◆ **Work request**
Every entry is to be written out word for word.

===== Record extracts =====

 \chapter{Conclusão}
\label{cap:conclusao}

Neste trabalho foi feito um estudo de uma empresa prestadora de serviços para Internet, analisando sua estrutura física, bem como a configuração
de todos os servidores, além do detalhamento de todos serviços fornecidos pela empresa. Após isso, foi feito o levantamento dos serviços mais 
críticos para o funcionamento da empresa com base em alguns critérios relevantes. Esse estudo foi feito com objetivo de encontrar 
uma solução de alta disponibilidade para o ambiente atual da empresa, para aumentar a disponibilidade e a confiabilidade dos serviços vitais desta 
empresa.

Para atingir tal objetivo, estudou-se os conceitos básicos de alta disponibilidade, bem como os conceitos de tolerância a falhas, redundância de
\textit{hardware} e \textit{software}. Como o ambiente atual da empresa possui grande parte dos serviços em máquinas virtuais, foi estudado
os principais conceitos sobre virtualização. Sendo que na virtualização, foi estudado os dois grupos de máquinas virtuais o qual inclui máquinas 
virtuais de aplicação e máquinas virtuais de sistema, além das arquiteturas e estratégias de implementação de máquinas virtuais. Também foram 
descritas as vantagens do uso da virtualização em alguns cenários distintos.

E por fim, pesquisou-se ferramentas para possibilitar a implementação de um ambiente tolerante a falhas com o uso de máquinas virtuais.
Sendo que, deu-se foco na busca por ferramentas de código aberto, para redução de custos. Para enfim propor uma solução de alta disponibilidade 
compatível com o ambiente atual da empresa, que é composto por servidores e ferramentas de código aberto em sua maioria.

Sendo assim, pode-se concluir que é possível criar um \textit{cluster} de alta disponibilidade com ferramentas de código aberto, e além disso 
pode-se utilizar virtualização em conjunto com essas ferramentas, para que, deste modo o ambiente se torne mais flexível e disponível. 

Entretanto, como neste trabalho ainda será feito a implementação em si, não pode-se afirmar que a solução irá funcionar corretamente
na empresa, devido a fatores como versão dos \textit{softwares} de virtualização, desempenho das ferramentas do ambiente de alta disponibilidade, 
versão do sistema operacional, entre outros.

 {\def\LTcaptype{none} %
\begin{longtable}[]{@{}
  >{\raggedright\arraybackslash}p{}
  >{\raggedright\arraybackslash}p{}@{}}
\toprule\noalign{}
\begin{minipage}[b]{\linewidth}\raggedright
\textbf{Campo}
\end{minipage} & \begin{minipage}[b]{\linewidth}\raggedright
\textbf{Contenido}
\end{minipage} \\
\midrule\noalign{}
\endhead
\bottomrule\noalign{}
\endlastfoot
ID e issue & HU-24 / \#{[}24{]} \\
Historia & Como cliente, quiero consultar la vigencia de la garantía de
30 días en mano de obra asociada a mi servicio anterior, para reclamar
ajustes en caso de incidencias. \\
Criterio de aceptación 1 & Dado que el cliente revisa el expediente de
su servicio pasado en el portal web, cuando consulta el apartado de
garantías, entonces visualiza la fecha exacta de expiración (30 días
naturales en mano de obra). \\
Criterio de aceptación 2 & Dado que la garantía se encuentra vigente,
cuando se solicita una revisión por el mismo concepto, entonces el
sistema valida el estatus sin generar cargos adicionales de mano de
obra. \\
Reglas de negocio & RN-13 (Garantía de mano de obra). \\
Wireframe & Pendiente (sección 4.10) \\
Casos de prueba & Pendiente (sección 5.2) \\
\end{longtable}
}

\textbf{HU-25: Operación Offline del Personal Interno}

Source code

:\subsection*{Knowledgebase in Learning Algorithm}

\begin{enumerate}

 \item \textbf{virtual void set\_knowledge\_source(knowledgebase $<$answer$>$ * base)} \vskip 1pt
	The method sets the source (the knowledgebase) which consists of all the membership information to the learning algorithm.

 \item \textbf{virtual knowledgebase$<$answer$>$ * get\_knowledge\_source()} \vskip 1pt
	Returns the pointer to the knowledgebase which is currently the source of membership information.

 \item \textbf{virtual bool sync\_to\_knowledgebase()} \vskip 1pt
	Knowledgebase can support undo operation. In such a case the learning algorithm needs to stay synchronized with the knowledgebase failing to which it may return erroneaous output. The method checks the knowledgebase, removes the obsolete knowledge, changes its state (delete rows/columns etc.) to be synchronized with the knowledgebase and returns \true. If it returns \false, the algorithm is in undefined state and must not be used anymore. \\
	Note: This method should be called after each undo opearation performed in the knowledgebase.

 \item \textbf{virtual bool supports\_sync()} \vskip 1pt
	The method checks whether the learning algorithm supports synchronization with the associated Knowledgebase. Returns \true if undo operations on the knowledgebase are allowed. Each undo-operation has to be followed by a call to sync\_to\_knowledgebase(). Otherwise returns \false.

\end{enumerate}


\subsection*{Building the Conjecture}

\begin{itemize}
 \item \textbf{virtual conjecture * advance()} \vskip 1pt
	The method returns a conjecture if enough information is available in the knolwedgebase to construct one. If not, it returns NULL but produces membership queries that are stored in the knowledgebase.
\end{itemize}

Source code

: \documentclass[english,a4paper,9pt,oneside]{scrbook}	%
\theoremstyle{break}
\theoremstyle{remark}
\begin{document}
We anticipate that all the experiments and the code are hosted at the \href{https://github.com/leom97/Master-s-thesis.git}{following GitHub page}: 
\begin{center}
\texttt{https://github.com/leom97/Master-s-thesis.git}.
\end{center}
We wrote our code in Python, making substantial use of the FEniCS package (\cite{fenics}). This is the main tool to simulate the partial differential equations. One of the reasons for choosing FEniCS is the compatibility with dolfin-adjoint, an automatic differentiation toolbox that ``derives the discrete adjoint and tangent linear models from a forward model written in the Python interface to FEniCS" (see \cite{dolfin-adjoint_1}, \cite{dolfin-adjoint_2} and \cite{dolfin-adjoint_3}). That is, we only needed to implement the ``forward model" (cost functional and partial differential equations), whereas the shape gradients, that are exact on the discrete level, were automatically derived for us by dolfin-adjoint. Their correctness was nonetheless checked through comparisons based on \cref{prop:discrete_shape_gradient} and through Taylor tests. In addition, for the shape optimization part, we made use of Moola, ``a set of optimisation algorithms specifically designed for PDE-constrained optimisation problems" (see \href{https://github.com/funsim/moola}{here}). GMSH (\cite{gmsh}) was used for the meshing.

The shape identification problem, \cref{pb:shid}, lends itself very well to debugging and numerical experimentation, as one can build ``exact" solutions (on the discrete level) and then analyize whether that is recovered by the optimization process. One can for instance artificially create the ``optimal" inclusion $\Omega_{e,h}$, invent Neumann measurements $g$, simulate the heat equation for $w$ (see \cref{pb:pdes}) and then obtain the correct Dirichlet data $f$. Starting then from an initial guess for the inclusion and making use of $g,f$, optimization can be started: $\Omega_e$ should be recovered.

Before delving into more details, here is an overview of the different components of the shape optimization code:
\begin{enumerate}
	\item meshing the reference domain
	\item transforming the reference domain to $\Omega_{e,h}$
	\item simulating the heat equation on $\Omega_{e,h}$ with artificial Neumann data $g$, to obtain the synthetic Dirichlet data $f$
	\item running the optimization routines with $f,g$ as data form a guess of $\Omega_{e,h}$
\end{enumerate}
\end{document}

=====

◆ **Answer for the task**
 \chapter{Conclusão}
\label{cap:conclusao}

Neste trabalho foi feito um estudo de uma empresa prestadora de serviços para Internet, analisando sua estrutura física, bem como a configuração
de todos os servidores, além do detalhamento de todos serviços fornecidos pela empresa. Após isso, foi feito o levantamento dos serviços mais 
críticos para o funcionamento da empresa com base em alguns critérios relevantes. Esse estudo foi feito com objetivo de encontrar 
uma solução de alta disponibilidade para o ambiente atual da empresa, para aumentar a disponibilidade e a confiabilidade dos serviços vitais desta 
empresa.

Para atingir tal objetivo, estudou-se os conceitos básicos de alta disponibilidade, bem como os conceitos de tolerância a falhas, redundância de
\textit{hardware} e \textit{software}. Como o ambiente atual da empresa possui grande parte dos serviços em máquinas virtuais, foi estudado
os principais conceitos sobre virtualização. Sendo que na virtualização, foi estudado os dois grupos de máquinas virtuais o qual inclui máquinas 
virtuais de aplicação e máquinas virtuais de sistema, além das arquiteturas e estratégias de implementação de máquinas virtuais. Também foram 
descritas as vantagens do uso da virtualização em alguns cenários distintos.

E por fim, pesquisou-se ferramentas para possibilitar a implementação de um ambiente tolerante a falhas com o uso de máquinas virtuais.
Sendo que, deu-se foco na busca por ferramentas de código aberto, para redução de custos. Para enfim propor uma solução de alta disponibilidade 
compatível com o ambiente atual da empresa, que é composto por servidores e ferramentas de código aberto em sua maioria.

Sendo assim, pode-se concluir que é possível criar um \textit{cluster} de alta disponibilidade com ferramentas de código aberto, e além disso 
pode-se utilizar virtualização em conjunto com essas ferramentas, para que, deste modo o ambiente se torne mais flexível e disponível. 

Entretanto, como neste trabalho ainda será feito a implementação em si, não pode-se afirmar que a solução irá funcionar corretamente
na empresa, devido a fatores como versão dos \textit{softwares} de virtualização, desempenho das ferramentas do ambiente de alta disponibilidade, 
versão do sistema operacional, entre outros.

 {\def\LTcaptype{none} %
\begin{longtable}[]{@{}
  >{\raggedright\arraybackslash}p{}
  >{\raggedright\arraybackslash}p{}@{}}
\toprule\noalign{}
\begin{minipage}[b]{\linewidth}\raggedright
\textbf{Campo}
\end{minipage} & \begin{minipage}[b]{\linewidth}\raggedright
\textbf{Contenido}
\end{minipage} \\
\midrule\noalign{}
\endhead
\bottomrule\noalign{}
\endlastfoot
ID e issue & HU-24 / \#{[}24{]} \\
Historia & Como cliente, quiero consultar la vigencia de la garantía de
30 días en mano de obra asociada a mi servicio anterior, para reclamar
ajustes en caso de incidencias. \\
Criterio de aceptación 1 & Dado que el cliente revisa el expediente de
su servicio pasado en el portal web, cuando consulta el apartado de
garantías, entonces visualiza la fecha exacta de expiración (30 días
naturales en mano de obra). \\
Criterio de aceptación 2 & Dado que la garantía se encuentra vigente,
cuando se solicita una revisión por el mismo concepto, entonces el
sistema valida el estatus sin generar cargos adicionales de mano de
obra. \\
Reglas de negocio & RN-13 (Garantía de mano de obra). \\
Wireframe & Pendiente (sección 4.10) \\
Casos de prueba & Pendiente (sección 5.2) \\
\end{longtable}
}

\textbf{HU-25: Operación Offline del Personal Interno}

Source code

:\subsection*{Knowledgebase in Learning Algorithm}

\begin{enumerate}

 \item \textbf{virtual void set\_knowledge\_source(knowledgebase $<$answer$>$ * base)} \vskip 1pt
	The method sets the source (the knowledgebase) which consists of all the membership information to the learning algorithm.

 \item \textbf{virtual knowledgebase$<$answer$>$ * get\_knowledge\_source()} \vskip 1pt
	Returns the pointer to the knowledgebase which is currently the source of membership information.

 \item \textbf{virtual bool sync\_to\_knowledgebase()} \vskip 1pt
	Knowledgebase can support undo operation. In such a case the learning algorithm needs to stay synchronized with the knowledgebase failing to which it may return erroneaous output. The method checks the knowledgebase, removes the obsolete knowledge, changes its state (delete rows/columns etc.) to be synchronized with the knowledgebase and returns \true. If it returns \false, the algorithm is in undefined state and must not be used anymore. \\
	Note: This method should be called after each undo opearation performed in the knowledgebase.

 \item \textbf{virtual bool supports\_sync()} \vskip 1pt
	The method checks whether the learning algorithm supports synchronization with the associated Knowledgebase. Returns \true if undo operations on the knowledgebase are allowed. Each undo-operation has to be followed by a call to sync\_to\_knowledgebase(). Otherwise returns \false.

\end{enumerate}


\subsection*{Building the Conjecture}

\begin{itemize}
 \item \textbf{virtual conjecture * advance()} \vskip 1pt
	The method returns a conjecture if enough information is available in the knolwedgebase to construct one. If not, it returns NULL but produces membership queries that are stored in the knowledgebase.
\end{itemize}

Source code

: \documentclass[english,a4paper,9pt,oneside]{scrbook}	%
\theoremstyle{break}
\theoremstyle{remark}
\begin{document}
We anticipate that all the experiments and the code are hosted at the \href{https://github.com/leom97/Master-s-thesis.git}{following GitHub page}: 
\begin{center}
\texttt{https://github.com/leom97/Master-s-thesis.git}.
\end{center}
We wrote our code in Python, making substantial use of the FEniCS package (\cite{fenics}). This is the main tool to simulate the partial differential equations. One of the reasons for choosing FEniCS is the compatibility with dolfin-adjoint, an automatic differentiation toolbox that ``derives the discrete adjoint and tangent linear models from a forward model written in the Python interface to FEniCS" (see \cite{dolfin-adjoint_1}, \cite{dolfin-adjoint_2} and \cite{dolfin-adjoint_3}). That is, we only needed to implement the ``forward model" (cost functional and partial differential equations), whereas the shape gradients, that are exact on the discrete level, were automatically derived for us by dolfin-adjoint. Their correctness was nonetheless checked through comparisons based on \cref{prop:discrete_shape_gradient} and through Taylor tests. In addition, for the shape optimization part, we made use of Moola, ``a set of optimisation algorithms specifically designed for PDE-constrained optimisation problems" (see \href{https://github.com/funsim/moola}{here}). GMSH (\cite{gmsh}) was used for the meshing.

The shape identification problem, \cref{pb:shid}, lends itself very well to debugging and numerical experimentation, as one can build ``exact" solutions (on the discrete level) and then analyize whether that is recovered by the optimization process. One can for instance artificially create the ``optimal" inclusion $\Omega_{e,h}$, invent Neumann measurements $g$, simulate the heat equation for $w$ (see \cref{pb:pdes}) and then obtain the correct Dirichlet data $f$. Starting then from an initial guess for the inclusion and making use of $g,f$, optimization can be started: $\Omega_e$ should be recovered.

Before delving into more details, here is an overview of the different components of the shape optimization code:
\begin{enumerate}
	\item meshing the reference domain
	\item transforming the reference domain to $\Omega_{e,h}$
	\item simulating the heat equation on $\Omega_{e,h}$ with artificial Neumann data $g$, to obtain the synthetic Dirichlet data $f$
	\item running the optimization routines with $f,g$ as data form a guess of $\Omega_{e,h}$
\end{enumerate}
\end{document}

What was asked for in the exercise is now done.